Retype every entry word for word. Omit the pictures.
○ ○ ○ ○ ○ ○ ○
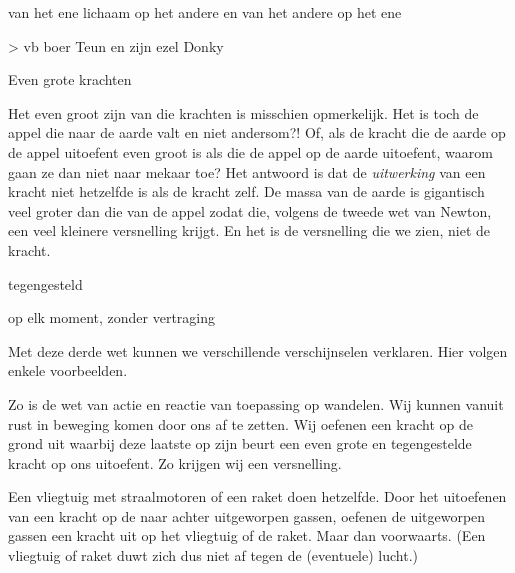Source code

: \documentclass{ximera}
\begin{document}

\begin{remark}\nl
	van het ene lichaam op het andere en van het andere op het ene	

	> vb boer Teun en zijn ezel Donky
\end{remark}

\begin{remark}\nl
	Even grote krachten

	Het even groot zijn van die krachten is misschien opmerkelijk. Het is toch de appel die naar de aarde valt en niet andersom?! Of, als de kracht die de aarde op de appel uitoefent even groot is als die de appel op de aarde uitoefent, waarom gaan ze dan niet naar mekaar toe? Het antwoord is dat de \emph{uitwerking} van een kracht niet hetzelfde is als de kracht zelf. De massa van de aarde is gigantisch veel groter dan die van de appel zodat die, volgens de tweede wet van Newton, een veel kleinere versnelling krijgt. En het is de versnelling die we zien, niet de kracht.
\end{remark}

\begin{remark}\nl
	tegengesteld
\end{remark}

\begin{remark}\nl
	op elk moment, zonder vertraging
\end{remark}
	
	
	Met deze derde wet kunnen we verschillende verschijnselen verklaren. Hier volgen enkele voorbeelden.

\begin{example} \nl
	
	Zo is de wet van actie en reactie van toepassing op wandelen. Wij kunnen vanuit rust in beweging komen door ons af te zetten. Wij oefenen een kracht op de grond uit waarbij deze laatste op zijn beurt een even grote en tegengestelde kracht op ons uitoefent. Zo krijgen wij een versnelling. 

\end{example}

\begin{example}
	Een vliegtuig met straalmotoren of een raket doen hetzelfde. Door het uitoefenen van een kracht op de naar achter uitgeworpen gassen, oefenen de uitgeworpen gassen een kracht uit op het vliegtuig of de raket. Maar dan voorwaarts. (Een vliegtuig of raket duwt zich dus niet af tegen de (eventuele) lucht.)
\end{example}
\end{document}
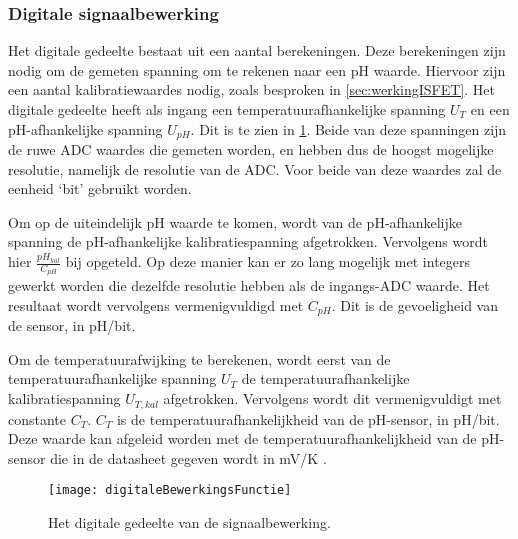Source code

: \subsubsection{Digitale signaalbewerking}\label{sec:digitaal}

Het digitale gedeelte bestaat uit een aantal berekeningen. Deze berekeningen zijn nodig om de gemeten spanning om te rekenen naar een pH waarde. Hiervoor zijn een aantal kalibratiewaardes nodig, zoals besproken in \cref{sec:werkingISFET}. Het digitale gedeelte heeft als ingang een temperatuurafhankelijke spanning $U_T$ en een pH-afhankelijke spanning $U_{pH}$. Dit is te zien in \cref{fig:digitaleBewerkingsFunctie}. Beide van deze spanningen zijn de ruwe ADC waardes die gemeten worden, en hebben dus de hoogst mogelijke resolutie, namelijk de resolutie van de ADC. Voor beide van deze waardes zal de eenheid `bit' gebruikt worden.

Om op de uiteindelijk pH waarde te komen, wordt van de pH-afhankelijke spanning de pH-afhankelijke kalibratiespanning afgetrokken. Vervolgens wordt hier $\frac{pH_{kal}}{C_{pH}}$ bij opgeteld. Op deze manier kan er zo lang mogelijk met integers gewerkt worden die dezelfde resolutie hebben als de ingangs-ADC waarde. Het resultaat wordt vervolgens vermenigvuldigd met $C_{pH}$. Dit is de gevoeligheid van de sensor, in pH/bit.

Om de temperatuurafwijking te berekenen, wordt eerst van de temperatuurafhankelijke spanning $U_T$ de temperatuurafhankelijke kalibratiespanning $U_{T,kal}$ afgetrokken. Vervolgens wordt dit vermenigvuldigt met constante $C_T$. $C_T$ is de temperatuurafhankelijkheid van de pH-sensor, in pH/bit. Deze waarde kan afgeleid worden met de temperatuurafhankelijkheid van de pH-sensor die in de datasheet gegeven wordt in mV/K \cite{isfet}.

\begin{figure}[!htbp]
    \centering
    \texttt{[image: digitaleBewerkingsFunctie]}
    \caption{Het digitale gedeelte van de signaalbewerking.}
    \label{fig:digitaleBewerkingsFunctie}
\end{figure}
○ ○ ○ ○ ○ ○ ○
__YOUR RESPONSE__.
Source code

: \documentclass{ximera}
\begin{document}

\begin{remark}\nl
	van het ene lichaam op het andere en van het andere op het ene	

	> vb boer Teun en zijn ezel Donky
\end{remark}

\begin{remark}\nl
	Even grote krachten

	Het even groot zijn van die krachten is misschien opmerkelijk. Het is toch de appel die naar de aarde valt en niet andersom?! Of, als de kracht die de aarde op de appel uitoefent even groot is als die de appel op de aarde uitoefent, waarom gaan ze dan niet naar mekaar toe? Het antwoord is dat de \emph{uitwerking} van een kracht niet hetzelfde is als de kracht zelf. De massa van de aarde is gigantisch veel groter dan die van de appel zodat die, volgens de tweede wet van Newton, een veel kleinere versnelling krijgt. En het is de versnelling die we zien, niet de kracht.
\end{remark}

\begin{remark}\nl
	tegengesteld
\end{remark}

\begin{remark}\nl
	op elk moment, zonder vertraging
\end{remark}
	
	
	Met deze derde wet kunnen we verschillende verschijnselen verklaren. Hier volgen enkele voorbeelden.

\begin{example} \nl
	
	Zo is de wet van actie en reactie van toepassing op wandelen. Wij kunnen vanuit rust in beweging komen door ons af te zetten. Wij oefenen een kracht op de grond uit waarbij deze laatste op zijn beurt een even grote en tegengestelde kracht op ons uitoefent. Zo krijgen wij een versnelling. 

\end{example}

\begin{example}
	Een vliegtuig met straalmotoren of een raket doen hetzelfde. Door het uitoefenen van een kracht op de naar achter uitgeworpen gassen, oefenen de uitgeworpen gassen een kracht uit op het vliegtuig of de raket. Maar dan voorwaarts. (Een vliegtuig of raket duwt zich dus niet af tegen de (eventuele) lucht.)
\end{example}
\end{document}
Source code

: \subsubsection{Digitale signaalbewerking}\label{sec:digitaal}

Het digitale gedeelte bestaat uit een aantal berekeningen. Deze berekeningen zijn nodig om de gemeten spanning om te rekenen naar een pH waarde. Hiervoor zijn een aantal kalibratiewaardes nodig, zoals besproken in \cref{sec:werkingISFET}. Het digitale gedeelte heeft als ingang een temperatuurafhankelijke spanning $U_T$ en een pH-afhankelijke spanning $U_{pH}$. Dit is te zien in \cref{fig:digitaleBewerkingsFunctie}. Beide van deze spanningen zijn de ruwe ADC waardes die gemeten worden, en hebben dus de hoogst mogelijke resolutie, namelijk de resolutie van de ADC. Voor beide van deze waardes zal de eenheid `bit' gebruikt worden.

Om op de uiteindelijk pH waarde te komen, wordt van de pH-afhankelijke spanning de pH-afhankelijke kalibratiespanning afgetrokken. Vervolgens wordt hier $\frac{pH_{kal}}{C_{pH}}$ bij opgeteld. Op deze manier kan er zo lang mogelijk met integers gewerkt worden die dezelfde resolutie hebben als de ingangs-ADC waarde. Het resultaat wordt vervolgens vermenigvuldigd met $C_{pH}$. Dit is de gevoeligheid van de sensor, in pH/bit.

Om de temperatuurafwijking te berekenen, wordt eerst van de temperatuurafhankelijke spanning $U_T$ de temperatuurafhankelijke kalibratiespanning $U_{T,kal}$ afgetrokken. Vervolgens wordt dit vermenigvuldigt met constante $C_T$. $C_T$ is de temperatuurafhankelijkheid van de pH-sensor, in pH/bit. Deze waarde kan afgeleid worden met de temperatuurafhankelijkheid van de pH-sensor die in de datasheet gegeven wordt in mV/K \cite{isfet}.

\begin{figure}[!htbp]
    \centering
    \texttt{[image: digitaleBewerkingsFunctie]}
    \caption{Het digitale gedeelte van de signaalbewerking.}
    \label{fig:digitaleBewerkingsFunctie}
\end{figure}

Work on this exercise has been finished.